Nascido Gianfranco Corsi, Franco Zeffirelli se tornou o que quis: um incensado diretor alinhado com o cinemão comercial, amparado no requinte de acabamento estético que aprendeu com seu mestre e amante, Luchino Visconti. Voltadas para o grande público, suas produções visavam sobretudo o diálogo com a plateia jovem (Foto: Reprodução)
Ganhador de um Globo de Ouro por “A megera domada” (1967), além de muitos outros prêmios, e candidato ao Oscar três vezes, Zeffirelli – pioneiro, um dos poucos diretores a assumir sua homossexualidade nos anos 1960/70, quando esse fato quase era velado entre as celebridades e nunca revelado ao grande público –, vivia nos últimos anos numa casa em Roma por conta de sua frágil saúde. No local montou um home care, depois de viver anos no sofisticado balneário Positano, e ainda recebeu por um tempo o lendário costume designer Piero Tosi (agraciado com um Oscar honorário em 2014) que, por sua igualmente frágil condição física, não podia mais descer as escadarias da residência onde morava, a de Dino Trapetti, amigo de ambos à frente do famoso ateliê de figurinos Casa Tirelli. Coisas de mariconas da bota, de uma Itália tão animada quanto as noitadas vividas pelo repórter de Marcello Mastroianni e “A doce vida” (1960)….

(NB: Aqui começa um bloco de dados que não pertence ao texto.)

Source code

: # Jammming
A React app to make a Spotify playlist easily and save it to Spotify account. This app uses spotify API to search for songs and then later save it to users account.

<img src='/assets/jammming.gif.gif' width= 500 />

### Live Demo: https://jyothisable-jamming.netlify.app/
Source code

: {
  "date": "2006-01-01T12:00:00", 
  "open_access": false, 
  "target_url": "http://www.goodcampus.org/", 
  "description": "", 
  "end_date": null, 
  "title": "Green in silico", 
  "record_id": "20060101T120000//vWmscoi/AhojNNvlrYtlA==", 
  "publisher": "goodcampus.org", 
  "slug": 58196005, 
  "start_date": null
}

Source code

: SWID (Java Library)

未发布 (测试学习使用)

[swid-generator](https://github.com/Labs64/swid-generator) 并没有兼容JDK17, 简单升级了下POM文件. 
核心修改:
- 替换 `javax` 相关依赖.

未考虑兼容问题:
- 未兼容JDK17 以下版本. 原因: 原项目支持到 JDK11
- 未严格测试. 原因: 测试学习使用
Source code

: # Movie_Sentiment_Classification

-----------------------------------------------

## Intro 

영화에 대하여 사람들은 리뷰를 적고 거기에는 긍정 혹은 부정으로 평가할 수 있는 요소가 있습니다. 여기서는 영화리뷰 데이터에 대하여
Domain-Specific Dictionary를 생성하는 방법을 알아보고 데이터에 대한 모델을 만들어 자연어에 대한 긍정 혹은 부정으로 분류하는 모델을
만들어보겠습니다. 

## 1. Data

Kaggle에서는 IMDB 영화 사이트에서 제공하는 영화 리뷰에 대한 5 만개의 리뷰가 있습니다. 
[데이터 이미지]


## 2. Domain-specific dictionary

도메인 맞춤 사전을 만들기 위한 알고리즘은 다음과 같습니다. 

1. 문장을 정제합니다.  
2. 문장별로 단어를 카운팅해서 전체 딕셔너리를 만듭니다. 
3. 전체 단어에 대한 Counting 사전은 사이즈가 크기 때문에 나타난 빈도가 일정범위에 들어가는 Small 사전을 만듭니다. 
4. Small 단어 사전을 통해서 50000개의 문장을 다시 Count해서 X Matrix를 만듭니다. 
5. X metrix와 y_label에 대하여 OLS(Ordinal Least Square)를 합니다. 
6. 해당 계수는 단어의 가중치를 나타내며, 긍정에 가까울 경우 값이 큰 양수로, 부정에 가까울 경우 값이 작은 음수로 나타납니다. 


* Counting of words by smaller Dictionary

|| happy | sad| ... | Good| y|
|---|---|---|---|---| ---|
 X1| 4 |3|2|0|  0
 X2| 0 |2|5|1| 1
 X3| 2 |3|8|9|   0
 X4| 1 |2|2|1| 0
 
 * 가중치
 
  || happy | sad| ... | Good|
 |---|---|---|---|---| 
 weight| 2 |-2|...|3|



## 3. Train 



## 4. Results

Figurinha fácil no jet-set, no qual ingressou através de Visconti, o quarentão Zeffirelli rapidamente virou grande amigo de Elizabeth Taylor, principal nome de Hollywood na época, que acabou estrelando seu segundo filme, aquele que pode ser considerado de fato sua produção inaugural na indústria, “A megera domada” (1967). A estrela morava na Europa nesta fase, atuava em realizações locais e, famosa por colecionar afetos gays, se aproximou do italiano (Foto: Reprodução)
Nascido em Florença e fruto de uma relação extraconjugal de uma costureira badalada com um vendedor de tecidos, talvez por isso sua trajetória deu pano para manga: não recebeu nem o nome do pai nem o do marido da mãe, mas conviveu na flor da idade com aquelas senhoras inglesas lésbicas que abandonavam a carolíssima e anglicana Grã-Bretanha para se refugiar na ensolarada Itália, longe da repressão luterana. Foi introduzido no grand monde pelo aristocrático diretor Luchino Visconti (1906-1976), de cujos filmes foi assistente, diretor de arte e de quem foi amante. Em sua divertida “Autobiografia” (2006), revela sobre este: “Com Visconti vivi um amor atormentado, esgarçado, mas nunca apagado. Ele era o modelo de tudo aquilo que é importante”. Sem papas na língua, inclusive, afirmou sobre sua condição sexual: “Sou homossexual, gay nunca, palavra que considero obscena e ofensiva”.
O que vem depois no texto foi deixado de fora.